UNICEF Supply Agreement—Merck said January 18 that it signed of a long-term supply agreement of undisclosed value with the United Nations Children’s Fund (UNICEF) to facilitate broad global access for molnupiravir. Merck agreed to allocate up to 3 million courses of molnupiravir to UNICEF throughout the first half of 2022 for distribution in more than 100 low- and middle-income countries following regulatory authorizations. As of January 18, molnupiravir has been authorized for use in more than 10 countries, including in the U.S., the U.K., and Japan.
2021 Status: FDA AUTHORIZES EMERGENCY USE—The FDA on December 23 granted emergency use authorization (EUA) to Merck for molnupiravir to treat mild to moderate coronavirus disease 2019 (COVID-19) in adults with positive results of direct SARS-CoV-2 viral testing, and who are at high risk for progression to severe COVID-19, including hospitalization or death, and for whom alternative COVID-19 treatment options authorized by the FDA are not accessible or clinically appropriate.
Molnupiravir is not authorized for use in patients who are less than 18 years of age, for initiation of treatment in patients hospitalized due to COVID-19, for use for longer than five consecutive days, or for pre-exposure or post-exposure prophylaxis for prevention of COVID-19.

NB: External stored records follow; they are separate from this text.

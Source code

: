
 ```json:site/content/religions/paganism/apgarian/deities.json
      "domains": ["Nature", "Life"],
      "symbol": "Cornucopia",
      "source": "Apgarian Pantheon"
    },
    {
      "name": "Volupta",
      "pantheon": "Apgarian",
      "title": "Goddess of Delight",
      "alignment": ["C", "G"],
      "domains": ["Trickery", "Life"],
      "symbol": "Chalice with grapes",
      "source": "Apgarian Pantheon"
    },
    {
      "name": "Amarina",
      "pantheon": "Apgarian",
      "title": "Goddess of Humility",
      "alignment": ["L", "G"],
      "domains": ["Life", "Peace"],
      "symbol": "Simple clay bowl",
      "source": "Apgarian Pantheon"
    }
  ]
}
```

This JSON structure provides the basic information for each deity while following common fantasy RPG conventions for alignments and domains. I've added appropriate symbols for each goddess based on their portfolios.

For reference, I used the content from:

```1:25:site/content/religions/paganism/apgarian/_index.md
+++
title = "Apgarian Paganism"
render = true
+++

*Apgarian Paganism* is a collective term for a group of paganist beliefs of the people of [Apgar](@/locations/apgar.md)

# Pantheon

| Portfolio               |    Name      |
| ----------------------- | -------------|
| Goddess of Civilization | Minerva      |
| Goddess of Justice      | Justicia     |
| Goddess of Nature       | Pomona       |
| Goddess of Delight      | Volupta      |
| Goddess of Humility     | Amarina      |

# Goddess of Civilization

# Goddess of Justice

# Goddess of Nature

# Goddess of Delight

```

According to Merck, molnupiravir should be administered as soon as possible after a diagnosis of COVID-19 has been made, and within five days of symptom onset. The recommended dose for molnupiravir is 800 mg (four 200 mg capsules) taken orally every 12 hours for five days, with or without food. Completion of the full five-day treatment course is important to maximize viral clearance and minimize transmission of SARS-CoV-2.
However, Merck acknowledged that molnupiravir is not recommended for use in patients who are pregnant, since it may cause fetal harm when administered to pregnant individuals, based on findings from animal reproduction studies; no human data is available.
Merck said it anticipated starting to ship molnupiravir to AmerisourceBergen, the sole distributor of molnupiravir, “within days.” The company has agreed to supply approximately 3.1 million courses of molnupiravir to the U.S. government for approximately $2.2 billion.
Canada Buys 500,000 Courses—The government of Canada said December 3 it agreed to purchase 500,000 courses of molnupiravir with options for 500,000 more, all for an undisclosed price pending authorization by Health Canada.
FDA Panel Narrowly Recommends Molnupiravir Approval—The FDA’s Antimicrobial Drugs Advisory Committee (AMDAC) on November 30 recommended Emergency Use Authorization (EUA) by the agency of molnupiravir for the treatment of mild to moderate COVID-19 in adults with positive results of direct SARS-CoV-2 viral testing who are at high risk for progressing to severe COVID-19 and/or hospitalization. The AMDAC voted 13-10, with oppponents of recommending molnupiravir, like Sankar Swaminathan, MD, of the University of Utah School of Medicine, citing “modest at best” efficacy, reflected in revised Phase III data reported four days earlier.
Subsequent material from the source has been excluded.